There are, however, limits to your moving company’s liability. Those limits are set by the federal Surface Transportation Board’s Released Rates Order. You can review a current copy of it here.

The critical thing is, know what options are open to you for the safety of your belongings. And know your San Antonio moving company. Just because a mover asserts that his firm is “fully insured and bonded” is no assurance that your belongings themselves are automatically covered. In that regard, your local mover being affiliated with a major national van line is no guarantee that you’re protected either. In both situations, you could be forced to acquire additional third-party liability insurance. Your mover could offer to sell it to you, but he has no legal obligation to sell it to you. Ask questions when you first discuss your needs in order to figure out  precisely what your course of action should be.

Keep this in mind when you’re looking into your choices here in San Antonio: Two different measures of moving-company liability are relevant to interstate moves – Full Replacement-Value Protection and Waiver of Full Replacement-Value Protection, or Released Value.

 A-1 Freeman Moving Group San Antonio Moving Terms Infographic


Without doubt, Full Replacement-Value Protection gives you the most comprehensive coverage. But going for it means you’ll pay more for your move. With this measuer of liability (subject to allowable exceptions in your mover’s tariff), your mover will either arrange for whatever repairs are needed to return a damaged piece to the condition it was in when he first got it from you … or he’ll replace it more. Whatever valuation you and your mover agree upon, it must appear on your mover’s tariff. Note also that movers are authorized to limit their Full Replacement-Value liability for loss or damage of pieces valued exceedingly high.
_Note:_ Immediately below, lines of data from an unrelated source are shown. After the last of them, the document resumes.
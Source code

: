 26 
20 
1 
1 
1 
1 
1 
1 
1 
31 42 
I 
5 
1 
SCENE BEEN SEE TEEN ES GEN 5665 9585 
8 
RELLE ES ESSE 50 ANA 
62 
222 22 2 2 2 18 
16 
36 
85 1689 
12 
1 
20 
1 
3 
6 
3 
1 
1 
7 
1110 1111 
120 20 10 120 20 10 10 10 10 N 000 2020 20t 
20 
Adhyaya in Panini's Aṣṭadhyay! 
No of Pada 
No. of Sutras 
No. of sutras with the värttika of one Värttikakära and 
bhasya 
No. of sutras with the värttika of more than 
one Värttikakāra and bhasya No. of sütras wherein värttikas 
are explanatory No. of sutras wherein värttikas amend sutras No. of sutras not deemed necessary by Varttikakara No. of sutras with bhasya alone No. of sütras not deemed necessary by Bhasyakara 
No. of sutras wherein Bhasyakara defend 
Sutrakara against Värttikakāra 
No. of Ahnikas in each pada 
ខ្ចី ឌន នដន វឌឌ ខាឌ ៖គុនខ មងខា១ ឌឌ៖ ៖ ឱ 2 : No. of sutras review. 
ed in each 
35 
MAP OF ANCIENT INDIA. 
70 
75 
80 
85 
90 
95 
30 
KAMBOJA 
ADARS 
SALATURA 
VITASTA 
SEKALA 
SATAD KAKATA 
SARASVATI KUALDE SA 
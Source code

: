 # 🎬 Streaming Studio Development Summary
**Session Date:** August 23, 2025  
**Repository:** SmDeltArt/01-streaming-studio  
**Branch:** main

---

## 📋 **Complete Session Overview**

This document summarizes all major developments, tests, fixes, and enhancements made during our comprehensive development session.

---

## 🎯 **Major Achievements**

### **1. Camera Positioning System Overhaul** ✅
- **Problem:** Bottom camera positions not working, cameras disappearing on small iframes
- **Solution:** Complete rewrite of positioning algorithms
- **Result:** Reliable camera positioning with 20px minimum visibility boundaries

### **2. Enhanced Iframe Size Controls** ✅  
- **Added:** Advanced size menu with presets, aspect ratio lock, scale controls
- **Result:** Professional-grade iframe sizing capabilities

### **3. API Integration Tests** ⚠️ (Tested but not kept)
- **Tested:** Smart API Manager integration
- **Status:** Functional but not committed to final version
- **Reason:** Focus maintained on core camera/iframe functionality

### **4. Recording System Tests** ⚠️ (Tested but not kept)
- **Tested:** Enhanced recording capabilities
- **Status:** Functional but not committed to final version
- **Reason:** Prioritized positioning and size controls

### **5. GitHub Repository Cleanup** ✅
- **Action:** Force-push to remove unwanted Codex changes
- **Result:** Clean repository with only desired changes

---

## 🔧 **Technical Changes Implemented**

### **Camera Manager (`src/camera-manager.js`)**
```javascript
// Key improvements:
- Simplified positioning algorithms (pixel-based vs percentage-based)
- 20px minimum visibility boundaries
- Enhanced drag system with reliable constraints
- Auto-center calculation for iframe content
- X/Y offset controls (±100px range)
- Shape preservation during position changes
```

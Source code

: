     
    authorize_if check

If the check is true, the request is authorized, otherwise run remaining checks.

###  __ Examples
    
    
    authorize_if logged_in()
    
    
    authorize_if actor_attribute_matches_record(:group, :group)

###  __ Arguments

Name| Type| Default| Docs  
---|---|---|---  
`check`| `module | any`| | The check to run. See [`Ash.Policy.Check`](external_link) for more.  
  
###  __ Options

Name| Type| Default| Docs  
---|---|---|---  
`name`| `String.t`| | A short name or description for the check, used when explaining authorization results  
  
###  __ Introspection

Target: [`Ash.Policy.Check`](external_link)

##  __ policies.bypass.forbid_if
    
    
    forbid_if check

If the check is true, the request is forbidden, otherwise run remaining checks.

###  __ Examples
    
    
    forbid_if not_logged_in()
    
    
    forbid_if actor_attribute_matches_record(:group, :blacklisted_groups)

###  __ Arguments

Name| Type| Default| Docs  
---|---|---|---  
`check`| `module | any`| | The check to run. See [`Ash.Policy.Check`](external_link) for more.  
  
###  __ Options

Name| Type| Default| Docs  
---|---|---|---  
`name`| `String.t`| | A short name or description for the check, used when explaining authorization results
Those would be pieces valued at $100 or more per pound, such as jewelry, antiques, silverware, china, oriental rugs, and the like. Ask for further information on all this from your mover. In the end, though, it falls on your shoulders to make the appropriate declaration.
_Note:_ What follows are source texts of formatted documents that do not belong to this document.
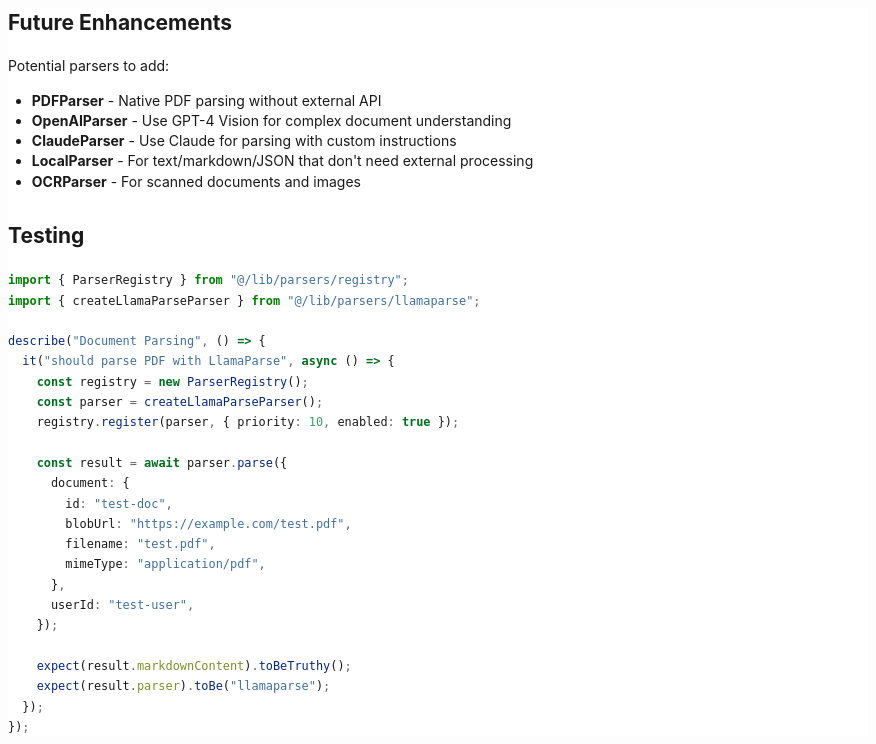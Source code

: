 ## Future Enhancements

Potential parsers to add:
- **PDFParser** - Native PDF parsing without external API
- **OpenAIParser** - Use GPT-4 Vision for complex document understanding
- **ClaudeParser** - Use Claude for parsing with custom instructions
- **LocalParser** - For text/markdown/JSON that don't need external processing
- **OCRParser** - For scanned documents and images

## Testing

```typescript
import { ParserRegistry } from "@/lib/parsers/registry";
import { createLlamaParseParser } from "@/lib/parsers/llamaparse";

describe("Document Parsing", () => {
  it("should parse PDF with LlamaParse", async () => {
    const registry = new ParserRegistry();
    const parser = createLlamaParseParser();
    registry.register(parser, { priority: 10, enabled: true });
    
    const result = await parser.parse({
      document: {
        id: "test-doc",
        blobUrl: "https://example.com/test.pdf",
        filename: "test.pdf",
        mimeType: "application/pdf",
      },
      userId: "test-user",
    });
    
    expect(result.markdownContent).toBeTruthy();
    expect(result.parser).toBe("llamaparse");
  });
});
```

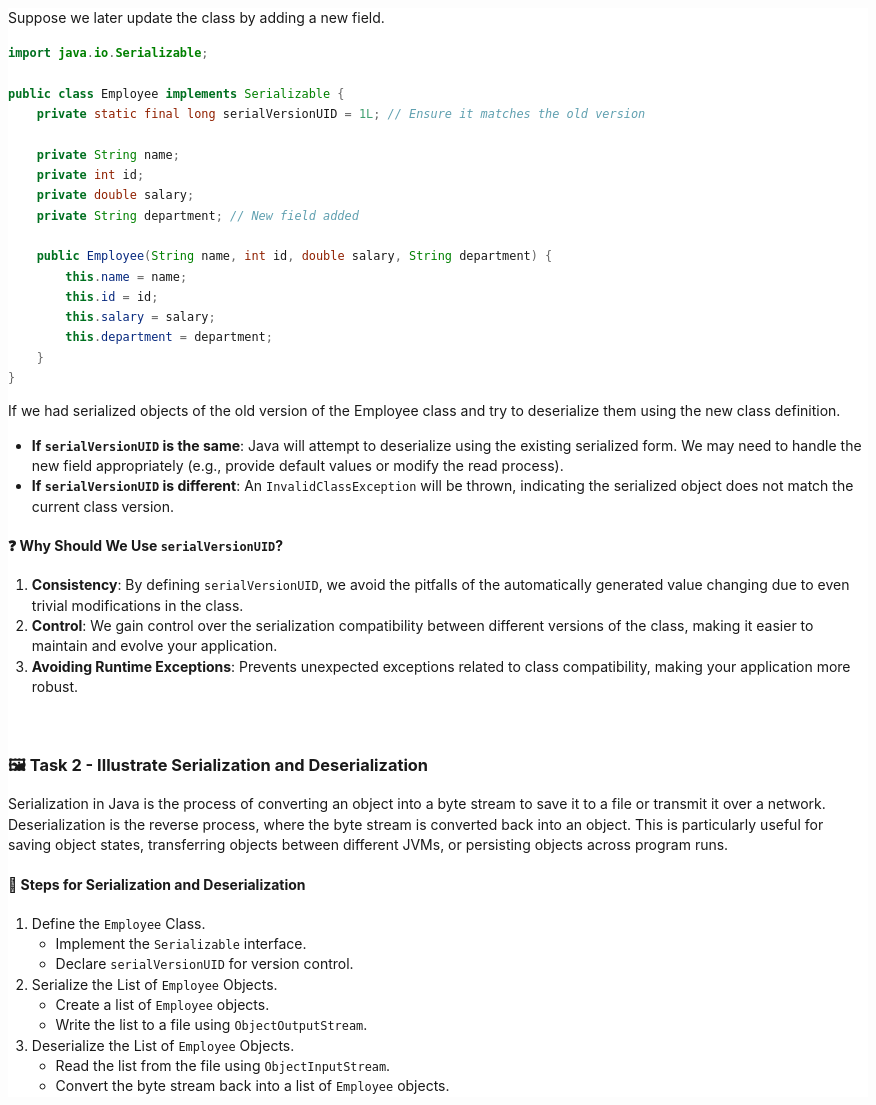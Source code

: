 Suppose we later update the class by adding a new field.
```java
import java.io.Serializable;

public class Employee implements Serializable {
    private static final long serialVersionUID = 1L; // Ensure it matches the old version

    private String name;
    private int id;
    private double salary;
    private String department; // New field added

    public Employee(String name, int id, double salary, String department) {
        this.name = name;
        this.id = id;
        this.salary = salary;
        this.department = department;
    }
}
```

If we had serialized objects of the old version of the Employee class and try to deserialize them using the new class definition.
- **If `serialVersionUID` is the same**: Java will attempt to deserialize using the existing serialized form. We may need to handle the new field appropriately (e.g., provide default values or modify the read process).
- **If `serialVersionUID` is different**: An `InvalidClassException` will be thrown, indicating the serialized object does not match the current class version.

#### ❓ Why Should We Use `serialVersionUID`?
1. **Consistency**: By defining `serialVersionUID`, we avoid the pitfalls of the automatically generated value changing due to even trivial modifications in the class.
2. **Control**: We gain control over the serialization compatibility between different versions of the class, making it easier to maintain and evolve your application.
3. **Avoiding Runtime Exceptions**: Prevents unexpected exceptions related to class compatibility, making your application more robust.

<br>

### 🖼️ Task 2 - Illustrate Serialization and Deserialization
Serialization in Java is the process of converting an object into a byte stream to save it to a file or transmit it over a network. Deserialization is the reverse process, where the byte stream is converted back into an object. This is particularly useful for saving object states, transferring objects between different JVMs, or persisting objects across program runs.

#### 🐾 Steps for Serialization and Deserialization
1. Define the `Employee` Class.
    - Implement the `Serializable` interface.
    - Declare `serialVersionUID` for version control.
2. Serialize the List of `Employee` Objects.
    - Create a list of `Employee` objects.
    - Write the list to a file using `ObjectOutputStream`.
3. Deserialize the List of `Employee` Objects.
    - Read the list from the file using `ObjectInputStream`.
    - Convert the byte stream back into a list of `Employee` objects.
If you opt for a Waiver of Full Replacement-Value Protection, or Released Value, you will, of course, get minimal liability protection. But it won’t cost you anything. What this level of protection does is limit your mover’s liability to no more than 60 cents per pound, per article. Certainly, that wouldn’t give you enough of a reimbursement to replace any piece valued above 60 cents per pound! Goods like stereo equipment, gym equipment, computer hardware, and computer software are thus considerably more at risk. That’s something to think about before you [[commit in writing to|contract with]150 any mover!
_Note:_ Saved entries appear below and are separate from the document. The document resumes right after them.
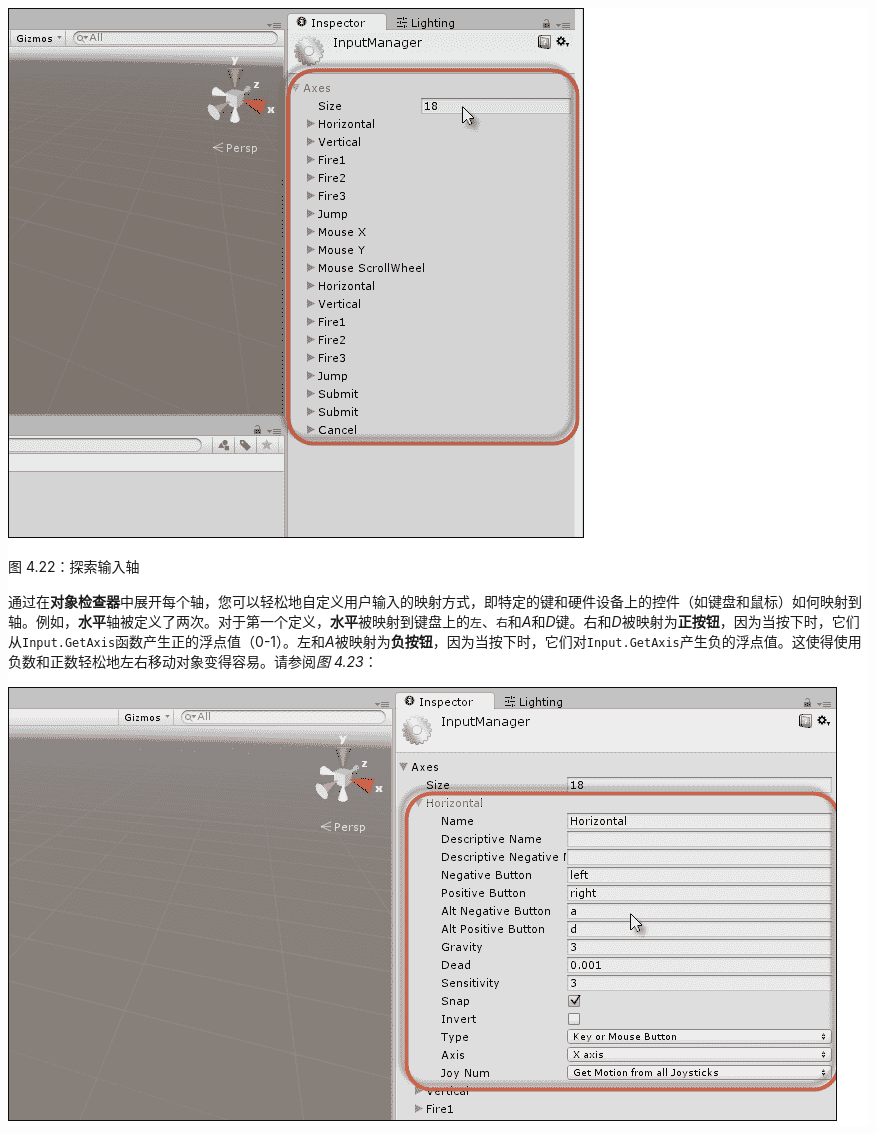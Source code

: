 ![用户控制](img/B05118_04_22.jpg)

图 4.22：探索输入轴

通过在**对象检查器**中展开每个轴，您可以轻松地自定义用户输入的映射方式，即特定的键和硬件设备上的控件（如键盘和鼠标）如何映射到轴。例如，**水平**轴被定义了两次。对于第一个定义，**水平**被映射到键盘上的`左`、`右`和*A*和*D*键。右和*D*被映射为**正按钮**，因为当按下时，它们从`Input.GetAxis`函数产生正的浮点值（0-1）。左和*A*被映射为**负按钮**，因为当按下时，它们对`Input.GetAxis`产生负的浮点值。这使得使用负数和正数轻松地左右移动对象变得容易。请参阅*图 4.23*：

![用户控制](img/B05118_04_23.jpg)
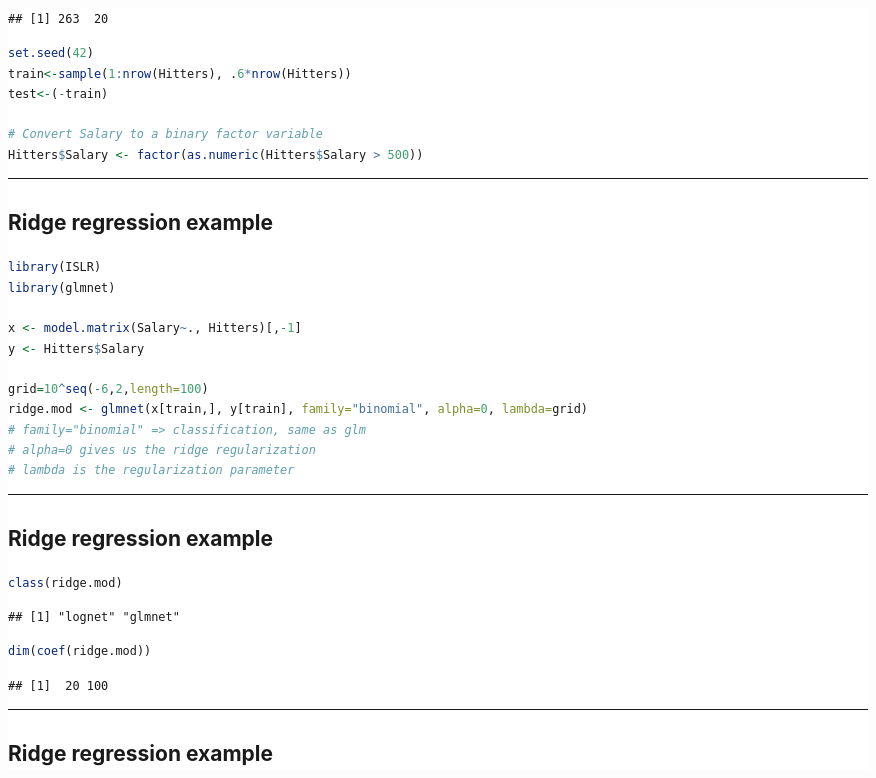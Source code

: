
 ```
## [1] 263  20
```

```r
set.seed(42)
train<-sample(1:nrow(Hitters), .6*nrow(Hitters))
test<-(-train)

# Convert Salary to a binary factor variable
Hitters$Salary <- factor(as.numeric(Hitters$Salary > 500))
```



---

## Ridge regression example

```r
library(ISLR)
library(glmnet)

x <- model.matrix(Salary~., Hitters)[,-1]
y <- Hitters$Salary

grid=10^seq(-6,2,length=100)
ridge.mod <- glmnet(x[train,], y[train], family="binomial", alpha=0, lambda=grid)
# family="binomial" => classification, same as glm
# alpha=0 gives us the ridge regularization
# lambda is the regularization parameter
```


---

## Ridge regression example

```r
class(ridge.mod)
```

```
## [1] "lognet" "glmnet"
```

```r
dim(coef(ridge.mod))
```

```
## [1]  20 100
```

---

## Ridge regression example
You may, though, have one more option: your current homeowner’s policy. Re-examine it and talk with your insurance agent to discover if there’s anything in it about coverage of possessions during a relocation. If so, you could find the minimum level of mover liability coverage – Released Value – sufficient.

Just make sure you’re onboard with what degree of protection your moving company is including in his quote: Full Protection or Released Value. That way, your move won’t punch you with any absolutely extraordinary surprises!